Professor of Mechanical Engineering and of Materials Receives Fraunhofer-Bessel Research Award
Matthew Begley, professor of mechanical engineering and materials at UC Santa Barbara, has been chosen as one of three recipients for the 2013 Fraunhofer-Bessel Research Award. The award is given for "an outstanding performance in applied research."
"I was absolutely delighted to hear that he has been elected the recipient of the Humboldt Foundation's Fraunhofer Bessel Research Award," Chancellor Henry T. Yang said, of Begley's award. "This is a wonderful and prestigious recognition of his research achievements, including his research in the areas of 3D printing and bio-inspired materials, multi-layered materials and adhesion, and dynamic microfluidics."

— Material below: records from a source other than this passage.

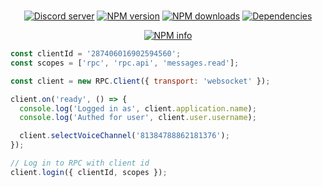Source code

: <div align="center">
  <br />
  <p>
    <a href="https://discord.gg/bRCvFy9"><img src="https://discordapp.com/api/guilds/222078108977594368/embed.png" alt="Discord server" /></a>
    <a href="https://www.npmjs.com/package/discord-rpc"><img src="https://img.shields.io/npm/v/discord-rpc.svg?maxAge=3600" alt="NPM version" /></a>
    <a href="https://www.npmjs.com/package/discord-rpc"><img src="https://img.shields.io/npm/dt/discord-rpc.svg?maxAge=3600" alt="NPM downloads" /></a>
    <a href="https://david-dm.org/discordjs/RPC"><img src="https://img.shields.io/david/discordjs/RPC.svg?maxAge=3600" alt="Dependencies" /></a>
  </p>
  <p>
    <a href="https://nodei.co/npm/discord-rpc/"><img src="https://nodei.co/npm/discord-rpc.png?downloads=true&stars=true" alt="NPM info" /></a>
  </p>
</div>

```javascript
const clientId = '287406016902594560';
const scopes = ['rpc', 'rpc.api', 'messages.read'];

const client = new RPC.Client({ transport: 'websocket' });

client.on('ready', () => {
  console.log('Logged in as', client.application.name);
  console.log('Authed for user', client.user.username);

  client.selectVoiceChannel('81384788862181376');
});

// Log in to RPC with client id
client.login({ clientId, scopes });
```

Begley joined the Department of Mechanical Engineering in 2010, after a stint at the University of Virginia from 2001 to 2009. and at the University of Connecticut from 1997 to 2001.
However, Begley was not unfamiliar with campus, having received his Ph.D. in mechanical engineering from the university in 1995, after which he went to Harvard as a postdoctoral fellow, from 1995 to 1997.
Begley has more than 100 archival publications, with an emphasis on computational mechanics and device physics. In addition, he has been the recipient of the National Science Foundation's Early Career Award. Because of his expertise, Begley has been invited to be a guest speaker at several high-level conferences on mechanical engineering and materials topics.
Since joining UCSB, Begley has expanded his research program into bio-inspired composite materials, with an emphasis on high performance materials for energy-dispersive systems and multifunctional layered coatings. In 2010, he co-led the UCSB team that won the U.S. Department of Defense's Defense Advance Research Project Agency's Digital Manufacturing, Correlation and Estimation Challenge (DARPA DMACE).
The Fraunhofer-Bessel Research Award, valued at almost $58,000, is granted by the Alexander von Humboldt Foundation and the Fraunhofer Society for the Advancement of Applied Research. It is given to scholars from non-European countries who have completed their doctorates less than 12 years prior to the date of nomination, and who are internationally recognized for their achievements in the field of applied research. Winners of the award are "expected to continue producing cutting-edge results which will have a seminal influence on their discipline beyond their immediate field of work," and are invited to spend up to a year in Germany, collaborating on a research project of their choice with colleagues at one of the Fraunhofer Institutes.